Pew Report on the Future of the Internet

Ernie at Webliminal blogged Monday about the Pew report released this week. The document is essential reading, I think, but the Predictions Database at Elon University is the real cabinet of wonders: a beautifully arranged database that not only maps the development of thought concerning networked computing but does it in a way that can’t help being inspiring and provocative. Think of it as a facebook for Internet intellectuals. I add my congratulations on the great work Janna Quitney Anderson, assistant professor of communications, and students in Elon’s School of Communications have done on this project. I’ll be looking forward to Professor Anderson’s forthcoming Imagining the Internet, a book based on the the Predictions project.

You’ll find a bunch of interesting pull quotes from the Pew Report in Ernie’s blog. Here are a couple of my own favorites from the Report:

“The next decade should see the development of a more thoughtful internet. We’ve had the blood rush to the head, we’ve had the hangover from that blood rush; this next decade is the rethink” (Rose Vines. technology journalist).

Unpleasant surprises: The experts are startled that educational institutions have changed so little, despite widespread expectation a decade ago that schools would be quick to embrace change.

Startled indeed. Along those lines, it’s worth quoting some of Part 8 of the Pew Report, on “Formal Education”:

Prediction: Enabled by information technologies, the pace of learning in the next decade will increasingly be set by student choices. In ten years,
most students will spend at least part of their “school days” in virtual classes, grouped online with others who share their interests, mastery, and skills….

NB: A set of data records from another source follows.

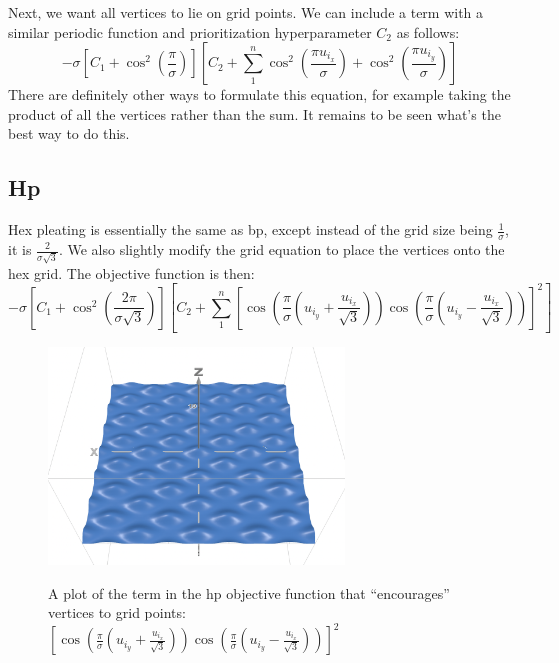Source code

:\documentclass[12pt]{article}
\begin{document}
Next, we want all vertices to lie on grid points. We can include a term with a similar periodic function and prioritization hyperparameter $C_2$ as follows: 
\begin{equation}\label{eq:bp obj}
    -\sigma \left[C_1+\cos^2(\frac{\pi}{\sigma})\right]
    \left[C_2+\sum_{1}^{n}\cos^2(\frac{\pi u_{i_x}}{\sigma}) + \cos^2(\frac{\pi u_{i_y}}{\sigma})\right]
\end{equation}
There are definitely other ways to formulate this equation, for example taking the product of all the vertices rather than the sum. It remains to be seen what's the best way to do this.

\subsection{Hp}
Hex pleating is essentially the same as bp, except instead of the grid size being $\frac{1}{\sigma}$, it is $\frac{2}{\sigma \sqrt{3}}$. We also slightly modify the grid equation to place the vertices onto the hex grid. The objective function is then:
\begin{equation}\label{eq:hp obj}
    -\sigma \left[C_1+\cos^2(\frac{2\pi}{\sigma\sqrt{3}})\right]
    \left[C_2+\sum_{1}^{n}\left[\cos(
        \frac{\pi}{\sigma}(u_{i_y}+\frac{u_{i_x}}{\sqrt{3}})
    ) \cos(
        \frac{\pi}{\sigma}(u_{i_y}-\frac{u_{i_x}}{\sqrt{3}})
    )\right]^2\right]
\end{equation}
\begin{figure}[h]
    \centering
    \includegraphics[width=0.7\textwidth]{hex grid.png}\label{fig:hex grid}\caption{A plot of the term in the hp objective function that ``encourages'' vertices to grid points: $\left[\cos(
        \frac{\pi}{\sigma}(u_{i_y}+\frac{u_{i_x}}{\sqrt{3}})
    ) \cos(
        \frac{\pi}{\sigma}(u_{i_y}-\frac{u_{i_x}}{\sqrt{3}})
    )\right]^2$}
\end{figure}
\end{document}
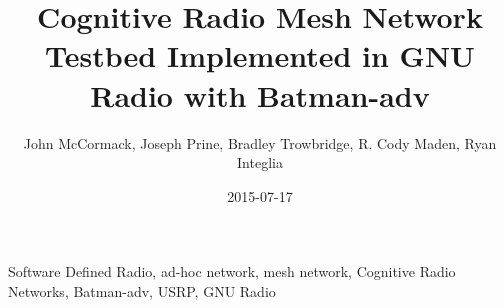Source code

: \documentclass{IEEEtran}
\title{Cognitive Radio Mesh Network Testbed Implemented in GNU Radio with Batman-adv}
\date{2015-07-17}
\author{John McCormack, Joseph Prine, Bradley Trowbridge, R. Cody Maden, Ryan Integlia}
\begin{document}
\maketitle

\begin{abstract}
	
\end{abstract}
\begin{IEEEkeywords}
Software Defined Radio, ad-hoc network, mesh network, Cognitive Radio Networks, Batman-adv, USRP,
GNU Radio
\end{IEEEkeywords}











\end{document}
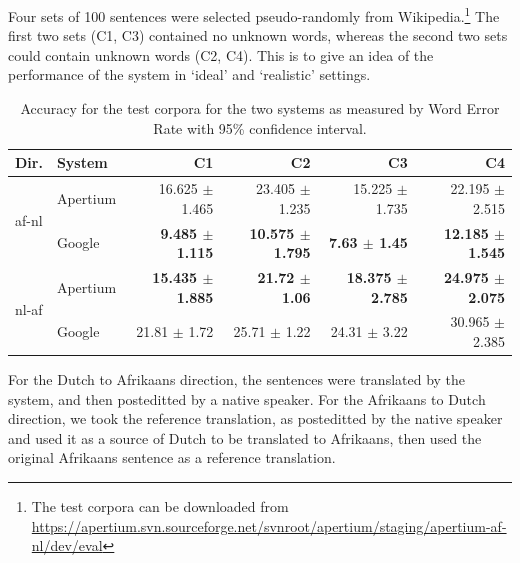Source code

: \documentclass[11pt]{article}
\begin{document}
Four sets of 100 sentences were selected pseudo-randomly from Wikipedia.\footnote{The test corpora can be downloaded
  from \url{https://apertium.svn.sourceforge.net/svnroot/apertium/staging/apertium-af-nl/dev/eval}} The first two sets (C1, C3) contained 
no unknown words, whereas the second two sets could contain unknown words (C2, C4). This is to give an idea
of the performance of the system in `ideal' and `realistic' settings.

\begin{table}
  \begin{center}
  \begin{tabular}{|l|l|r|r|r|r|}
   \hline
   {\bf Dir.} & {\bf System}             & {\bf C1}          & {\bf C2} & {\bf C3} & {\bf C4} \\ 
   \hline
   \multirow{2}{*}{af-nl}  & {\small Apertium}  & 16.625 $\pm$ 1.465 & 23.405 $\pm$ 1.235 & 15.225 $\pm$ 1.735 & 22.195 $\pm$ 2.515 \\ 
                           & {\small Google}  & {\bf 9.485 $\pm$ 1.115} & {\bf 10.575 $\pm$ 1.795} & {\bf 7.63 $\pm$ 1.45} & {\bf 12.185 $\pm$ 1.545} \\ 
   \hline
    \multirow{2}{*}{nl-af} & {\small Apertium }  & {\bf 15.435 $\pm$ 1.885}  & {\bf 21.72 $\pm$ 1.06} & {\bf 18.375 $\pm$ 2.785} & {\bf 24.975 $\pm$ 2.075} \\
                           & {\small Google }  & 21.81 $\pm$ 1.72& 	25.71 $\pm$ 1.22&	24.31 $\pm$ 3.22&	30.965 $\pm$ 2.385 \\ 

   \hline
  \end{tabular}
    \caption{Accuracy for the test corpora for the two systems as measured by Word Error Rate 
        with 95\% confidence interval.}
    \label{table:quan}
  \end{center}
\end{table}

For the Dutch to Afrikaans direction, the sentences were translated by the system, and then
posteditted by a native speaker. For the Afrikaans to Dutch direction, we took the reference 
translation, as posteditted by the native speaker and used it as a source of Dutch to be translated
to Afrikaans, then used the original Afrikaans sentence as a reference translation.

\end{document}
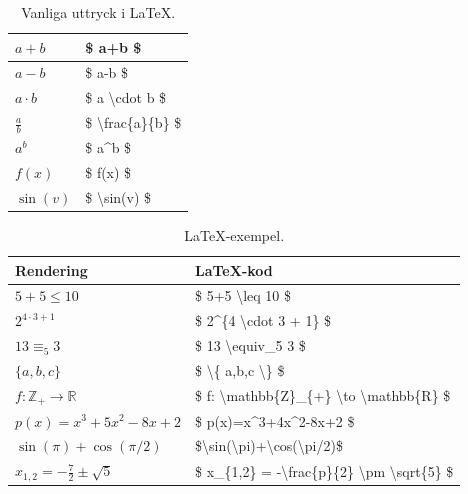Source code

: \documentclass[titlepage]{article}
\begin{document}
\begin{table}[h]
\begin{minipage}[b]{.5\linewidth}
\begin{center}
\begin{tabular}{| l | l |}
            \hline
            $a+b$ & \$ a+b \$ \\
            \hline
            $a-b$ & \$ a-b \$ \\
            \hline
            $a \cdot b$ & \$ a \textbackslash cdot b \$ \\
            \hline
            $\frac{a}{b}$ & \$ \textbackslash frac\{a\}\{b\} \$ \\
            \hline
            $a^b$ & \$ a\textasciicircum b \$ \\
            \hline
            $f(x)$ & \$ f(x) \$ \\
            \hline
            $\sin(v)$ & \$ \textbackslash sin(v) \$ \\
            \hline
        \end{tabular}
        \caption{Vanliga uttryck i \LaTeX.}
        \label{t2}
    \end{center}
\end{minipage}
\end{table}

\begin{table}[H]
    \begin{center}
        \begin{tabular}{| l | l |}
            \hline
            \textbf{Rendering} & \textbf{\LaTeX-kod} \\
            \hline
            $5+5 \leq 10$ & \$ 5+5 \textbackslash leq 10 \$ \\
            \hline
            $2^{4\cdot3 + 1}$ & \$ 2\textasciicircum \{4 \textbackslash cdot 3 + 1\} \$ \\
            \hline
            $13 \equiv_5 3$ & \$ 13 \textbackslash equiv\_5 3 \$ \\
            \hline
            $\{a,b,c\}$ & \$ \textbackslash\{ a,b,c \textbackslash\} \$ \\
            \hline
            $f:\mathbb{Z}_{+} \to \mathbb{R}$ & \$ f: \textbackslash mathbb\{Z\}\_\{+\} \textbackslash to \textbackslash mathbb\{R\} \$ \\
            \hline
            $p(x)=x^3+5x^2-8x+2$ & \$ p(x)=x\textasciicircum 3+4x\textasciicircum 2-8x+2 \$ \\
            \hline
            $\sin(\pi)+\cos(\pi/2)$ & \$\textbackslash sin(\textbackslash pi)+\textbackslash cos(\textbackslash pi/2)\$ \\
            \hline
            $x_{1,2} = -\frac{7}{2} \pm \sqrt{5}$ & \$ x\_\{1,2\} = -\textbackslash frac\{p\}\{2\} \textbackslash pm \textbackslash sqrt\{5\} \$ \\
            \hline
        \end{tabular}
        \caption{\LaTeX-exempel.}
        \label{t3}
    \end{center}
\end{table}
\end{document}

Many of the respondents who have had experience with teaching online said only highly motivated, mature students exhibit the ability to be successful in a learning environment in which so much responsibility is placed upon a student. Moira K. Gunn, host of public broadcasting’s Tech Nation, wrote, “I do not now, and have never, witnessed successful benefits in virtual classrooms. While the role of the teacher will change from authority figure with all the information to one-on-one educational coach, the one-teacher-one-student paradigm will remain the most effective.” Indeed, children in elementary school “still need a watchful eye and human attention,” according to one expert.

I’m not quite so pessimistic as Gunn, but I agree wholeheartedly that there’s no substitute for an attentive teacher in close contact with a student, which is why I think the idea of scalability in online learning needs careful consideration. Gains in “productivity” with commodified forms of online learning are in my view chimerical. A cognitive apprenticeship is much more than delivery and mastery of content, though they are important. Real school can’t happen unless one mind is inspired by the workings of another mind as it observes that working in process. There’s nothing like having an expert think aloud when you and the expert are in real-space together and all the channels of communication are open and ready. We need to work together to ensure that benefit is available to all citizens, not just to those who can afford it.

I’m still mulling over the idea of “student-centered learning.” At this point, I’m thinking student-centered learning is not so much about student choices as it is about genuine dialogue in which both student and teacher are invited to learn from their mutual thinking aloud. Information technologies can broaden and amplify the opportunities for mutual thinking aloud by giving us richer access to multiple modes of shared cognition. I guess.